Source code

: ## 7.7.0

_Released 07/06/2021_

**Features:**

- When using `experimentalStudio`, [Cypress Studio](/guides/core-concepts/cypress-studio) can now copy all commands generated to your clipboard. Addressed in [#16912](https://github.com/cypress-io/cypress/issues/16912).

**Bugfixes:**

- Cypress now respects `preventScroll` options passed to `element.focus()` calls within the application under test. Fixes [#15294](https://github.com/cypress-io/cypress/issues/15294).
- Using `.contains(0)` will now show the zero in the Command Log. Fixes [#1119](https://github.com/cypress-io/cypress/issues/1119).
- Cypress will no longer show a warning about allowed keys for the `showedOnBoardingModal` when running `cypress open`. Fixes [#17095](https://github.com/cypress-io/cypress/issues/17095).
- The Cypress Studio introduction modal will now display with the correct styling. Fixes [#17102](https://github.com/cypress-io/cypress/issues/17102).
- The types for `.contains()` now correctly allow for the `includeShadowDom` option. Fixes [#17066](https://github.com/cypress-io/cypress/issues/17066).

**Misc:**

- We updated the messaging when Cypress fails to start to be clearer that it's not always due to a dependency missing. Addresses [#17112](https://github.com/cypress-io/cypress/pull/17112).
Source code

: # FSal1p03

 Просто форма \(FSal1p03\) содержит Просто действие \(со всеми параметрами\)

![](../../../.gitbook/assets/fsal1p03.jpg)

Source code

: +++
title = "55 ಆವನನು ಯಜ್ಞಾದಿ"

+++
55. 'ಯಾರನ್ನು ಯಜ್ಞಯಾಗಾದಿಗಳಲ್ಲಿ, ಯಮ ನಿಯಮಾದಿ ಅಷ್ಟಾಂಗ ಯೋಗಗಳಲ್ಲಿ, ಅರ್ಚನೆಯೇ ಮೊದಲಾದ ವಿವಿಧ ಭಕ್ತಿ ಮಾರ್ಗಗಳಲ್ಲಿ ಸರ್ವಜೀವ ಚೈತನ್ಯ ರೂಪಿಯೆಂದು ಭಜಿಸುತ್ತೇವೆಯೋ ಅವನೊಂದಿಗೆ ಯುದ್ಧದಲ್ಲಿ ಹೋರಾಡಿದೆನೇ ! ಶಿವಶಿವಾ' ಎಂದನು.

## DESCRIPTION OF THE TASK
Transcribe the data in full, matching every line exactly.

## RESULT OF THE EXERCISE
Source code

: ## 7.7.0

_Released 07/06/2021_

**Features:**

- When using `experimentalStudio`, [Cypress Studio](/guides/core-concepts/cypress-studio) can now copy all commands generated to your clipboard. Addressed in [#16912](https://github.com/cypress-io/cypress/issues/16912).

**Bugfixes:**

- Cypress now respects `preventScroll` options passed to `element.focus()` calls within the application under test. Fixes [#15294](https://github.com/cypress-io/cypress/issues/15294).
- Using `.contains(0)` will now show the zero in the Command Log. Fixes [#1119](https://github.com/cypress-io/cypress/issues/1119).
- Cypress will no longer show a warning about allowed keys for the `showedOnBoardingModal` when running `cypress open`. Fixes [#17095](https://github.com/cypress-io/cypress/issues/17095).
- The Cypress Studio introduction modal will now display with the correct styling. Fixes [#17102](https://github.com/cypress-io/cypress/issues/17102).
- The types for `.contains()` now correctly allow for the `includeShadowDom` option. Fixes [#17066](https://github.com/cypress-io/cypress/issues/17066).

**Misc:**

- We updated the messaging when Cypress fails to start to be clearer that it's not always due to a dependency missing. Addresses [#17112](https://github.com/cypress-io/cypress/pull/17112).
Source code

: # FSal1p03

 Просто форма \(FSal1p03\) содержит Просто действие \(со всеми параметрами\)

![](../../../.gitbook/assets/fsal1p03.jpg)

Source code

: +++
title = "55 ಆವನನು ಯಜ್ಞಾದಿ"

+++
55. 'ಯಾರನ್ನು ಯಜ್ಞಯಾಗಾದಿಗಳಲ್ಲಿ, ಯಮ ನಿಯಮಾದಿ ಅಷ್ಟಾಂಗ ಯೋಗಗಳಲ್ಲಿ, ಅರ್ಚನೆಯೇ ಮೊದಲಾದ ವಿವಿಧ ಭಕ್ತಿ ಮಾರ್ಗಗಳಲ್ಲಿ ಸರ್ವಜೀವ ಚೈತನ್ಯ ರೂಪಿಯೆಂದು ಭಜಿಸುತ್ತೇವೆಯೋ ಅವನೊಂದಿಗೆ ಯುದ್ಧದಲ್ಲಿ ಹೋರಾಡಿದೆನೇ ! ಶಿವಶಿವಾ' ಎಂದನು.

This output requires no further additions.